#### DIRECTIONS:
Please reproduce, exactly as given, the lines running from the start of the data to the line containing "us on Discord](https://discord.gg/p7YyFqSmAz)", inclusive, and omit the pictures.

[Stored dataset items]
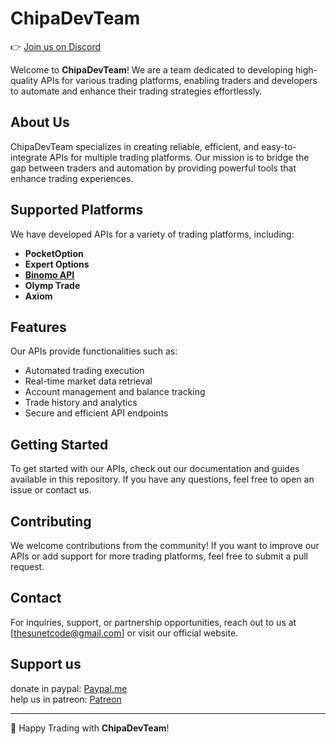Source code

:# ChipaDevTeam
👉 [Join us on Discord](https://discord.gg/p7YyFqSmAz)

Welcome to **ChipaDevTeam**! We are a team dedicated to developing high-quality APIs for various trading platforms, enabling traders and developers to automate and enhance their trading strategies effortlessly.

## About Us
ChipaDevTeam specializes in creating reliable, efficient, and easy-to-integrate APIs for multiple trading platforms. Our mission is to bridge the gap between traders and automation by providing powerful tools that enhance trading experiences.

## Supported Platforms
We have developed APIs for a variety of trading platforms, including:
- **PocketOption**
- **Expert Options**
- [**Binomo API**](https://github.com/ChipaDevTeam/BinomoAPI)
- **Olymp Trade**
- **Axiom**

## Features
Our APIs provide functionalities such as:
- Automated trading execution
- Real-time market data retrieval
- Account management and balance tracking
- Trade history and analytics
- Secure and efficient API endpoints

## Getting Started
To get started with our APIs, check out our documentation and guides available in this repository. If you have any questions, feel free to open an issue or contact us.

## Contributing
We welcome contributions from the community! If you want to improve our APIs or add support for more trading platforms, feel free to submit a pull request.

## Contact
For inquiries, support, or partnership opportunities, reach out to us at [thesunetcode@gmail.com] or visit our official website.

## Support us
donate in paypal: [Paypal.me](https://paypal.me/ChipaCL?country.x=CL&locale.x=en_US) <br> 
help us in patreon: [Patreon](https://patreon.com/VigoDEV?utm_medium=unknown&utm_source=join_link&utm_campaign=creatorshare_creator&utm_content=copyLink) <br>

---

🚀 Happy Trading with **ChipaDevTeam**!
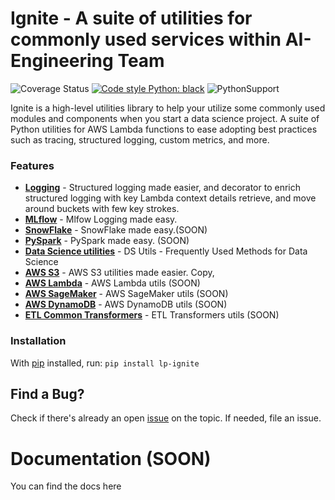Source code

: # Ignite - A suite of utilities for commonly used services within AI-Engineering Team
![Coverage Status](https://gitlab.leaseplan.io/data/data-science/ignite/badges/development/coverage.svg?branch=master)
[![Code style Python: black](https://img.shields.io/badge/code%20style-black-000000.svg)](https://github.com/psf/black)
![PythonSupport](https://img.shields.io/static/v1?label=python&message=3.6%20|%203.7&color=blue?style=flat-square&logo=python)

Ignite is a high-level utilities library to help your utilize some commonly used modules and components when you start a data science project.
A suite of Python utilities for AWS Lambda functions to ease adopting best practices such as tracing, structured logging, custom metrics, and more. 


### Features
* **[Logging](https://gitlab.leaseplan.io/data/data-science/ignite/-/tree/master/ignite/logging)** - Structured logging made easier, and decorator to enrich structured logging with key Lambda context details
retrieve, and move around buckets with few key strokes. 
* **[MLflow](https://gitlab.leaseplan.io/data/data-science/ignite/-/tree/master/ignite/mlflow)** - Mlfow Logging made easy. 
* **[SnowFlake](https://gitlab.leaseplan.io/data/data-science/ignite/-/tree/master/ignite/snowflake)** - SnowFlake made easy.(SOON) 
* **[PySpark](https://gitlab.leaseplan.io/data/data-science/ignite/-/tree/master/ignite/spark)** - PySpark made easy. (SOON) 
* **[Data Science utilities](https://gitlab.leaseplan.io/data/data-science/ignite/-/tree/master/ignite/ds_utils)** - DS Utils - Frequently Used Methods for Data Science
* **[AWS S3](https://gitlab.leaseplan.io/data/data-science/ignite/-/tree/master/ignite/s3)** - AWS S3 utilities made easier. Copy, 
* **[AWS Lambda](https://gitlab.leaseplan.io/data/data-science/ignite/-/tree/master/ignite/aws)** - AWS Lambda utils (SOON) 
* **[AWS SageMaker](https://gitlab.leaseplan.io/data/data-science/ignite/-/tree/master/ignite/aws)** - AWS SageMaker utils (SOON) 
* **[AWS DynamoDB](https://gitlab.leaseplan.io/data/data-science/ignite/-/tree/master/ignite/aws)** - AWS DynamoDB utils (SOON) 
* **[ETL Common Transformers](https://gitlab.leaseplan.io/data/data-science/ignite/-/tree/master/ignite/etl)** - ETL Transformers utils (SOON) 

### Installation

With [pip](https://pip.pypa.io/en/latest/index.html) installed, run: ``pip install lp-ignite``


## Find a Bug?
Check if there's already an open [issue](https://gitlab.leaseplan.io/data/data-science/ignite/-/issues) on the topic. If needed, file an issue.


# Documentation (SOON)
You can find the docs here 


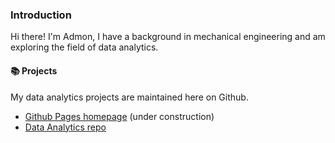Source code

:### Introduction  
Hi there! I'm Admon, I have a background in mechanical engineering and am exploring the field of data analytics.  
  
#### 📚 Projects  
My data analytics projects are maintained here on Github.
* [Github Pages homepage](https://admonlee.github.io) (under construction)
* [Data Analytics repo](https://github.com/admonlee/DataAnalyticsPortfolio)
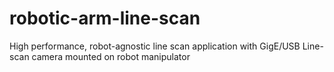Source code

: # robotic-arm-line-scan
High performance, robot-agnostic line scan application with GigE/USB Line-scan camera mounted on robot manipulator
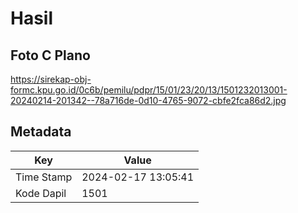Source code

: # Hasil

## Foto C Plano

https://sirekap-obj-formc.kpu.go.id/0c6b/pemilu/pdpr/15/01/23/20/13/1501232013001-20240214-201342--78a716de-0d10-4765-9072-cbfe2fca86d2.jpg


## Metadata

| Key        | Value               |
| ---------- | ------------------- |
| Time Stamp | 2024-02-17 13:05:41 |
| Kode Dapil | 1501                |



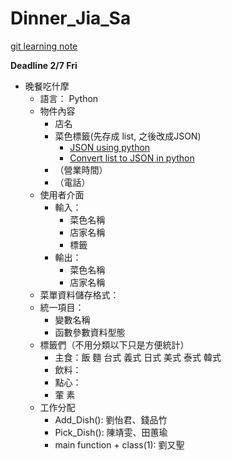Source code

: # Dinner_Jia_Sa

[git learning note](https://hackmd.io/0qg8meZgTjO_f99ZRId5yg?both)

**Deadline 2/7 Fri**

- 晚餐吃什摩
    - 語言： Python
    - 物件內容
        - 店名
        - 菜色標籤(先存成 list, 之後改成JSON)
            - [JSON using python](https://www.itread01.com/study/python-json.html)
            - [Convert list to JSON in python](https://www.quora.com/How-do-I-convert-a-list-to-JSON-in-Python)
        - （營業時間）
        - （電話）
    - 使用者介面
        - 輸入：
            - 菜色名稱
            - 店家名稱
            - 標籤
        - 輸出：
            - 菜色名稱
            - 店家名稱
    - 菜單資料儲存格式：
    - 統一項目：
        - 變數名稱
        - 函數參數資料型態
    - 標籤們（不用分類以下只是方便統計）
        - 主食：飯 麵 台式 義式 日式 美式 泰式 韓式
        - 飲料：
        - 點心：
        - 葷 素
    - 工作分配
        - Add_Dish(): 劉怡君、錢品竹
        - Pick_Dish(): 陳靖雯、田蕙瑜
        - main function + class(1): 劉又聖

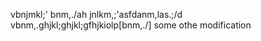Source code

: vbnjmkl;'
bnm,./ah jnlkm,;'asfdanm,las.;/d
vbnm,.ghjkl;ghjkl;gfhjkiolp[bnm,./]
some othe modification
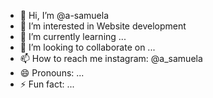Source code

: - 👋 Hi, I’m @a-samuela
- 👀 I’m interested in Website development
- 🌱 I’m currently learning ...
- 💞️ I’m looking to collaborate on ...
- 📫 How to reach me instagram: @a_samuela
- 😄 Pronouns: ...
- ⚡ Fun fact: ...

<!---
a-samuela/a-samuela is a ✨ special ✨ repository because its `README.md` (this file) appears on your GitHub profile.
You can click the Preview link to take a look at your changes.
--->
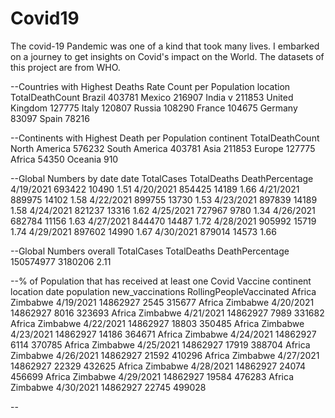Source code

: # Covid19
The covid-19 Pandemic was one of a kind that took many lives. I embarked on a journey to get insights on Covid's impact on the World. The datasets of this project are from WHO.


--Countries with Highest Deaths Rate Count per Population
location	    TotalDeathCount
Brazil	         403781
Mexico	         216907
India	v          211853
United Kingdom	 127775
Italy	           120807
Russia	         108290
France	         104675
Germany	          83097
Spain	            78216

--Continents with Highest Death per Population
continent	    TotalDeathCount
North America	   576232
South America	   403781
Asia	           211853
Europe	         127775
Africa	          54350
Oceania	            910

--Global Numbers by date
date	    TotalCases	TotalDeaths	DeathPercentage
4/19/2021	  693422	     10490	     1.51
4/20/2021	  854425	     14189	     1.66
4/21/2021	  889975	     14102	     1.58
4/22/2021	  899755	     13730	     1.53
4/23/2021	  897839	     14189	     1.58
4/24/2021	  821237	     13316	     1.62
4/25/2021	  727967	      9780	     1.34
4/26/2021 	682784	     11156	     1.63
4/27/2021	  844470	     14487	     1.72
4/28/2021	  905992	     15719	     1.74
4/29/2021	  897602	     14990	     1.67
4/30/2021	  879014	     14573	     1.66

--Global Numbers overall
TotalCases	TotalDeaths	 DeathPercentage
150574977	   3180206	       2.11

--% of Population that has received at least one Covid Vaccine 
continent	location	date	     population	new_vaccinations	RollingPeopleVaccinated
Africa	  Zimbabwe	4/19/2021	  14862927	     2545	                  315677
Africa	  Zimbabwe	4/20/2021	  14862927	     8016	                  323693
Africa	  Zimbabwe	4/21/2021	  14862927	     7989	                  331682
Africa	  Zimbabwe	4/22/2021	  14862927	    18803	                  350485
Africa	  Zimbabwe	4/23/2021	  14862927	    14186	                  364671
Africa	  Zimbabwe	4/24/2021	  14862927	     6114	                  370785
Africa	  Zimbabwe	4/25/2021	  14862927	    17919	                  388704
Africa	  Zimbabwe	4/26/2021	  14862927	    21592	                  410296
Africa	  Zimbabwe	4/27/2021	  14862927	    22329	                  432625
Africa	  Zimbabwe	4/28/2021	  14862927	    24074	                  456699
Africa	  Zimbabwe	4/29/2021	  14862927	    19584	                  476283
Africa	  Zimbabwe	4/30/2021	  14862927	    22745	                  499028

--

#### ANSWER BOX:
Source code

:# ChipaDevTeam
👉 [Join us on Discord](https://discord.gg/p7YyFqSmAz)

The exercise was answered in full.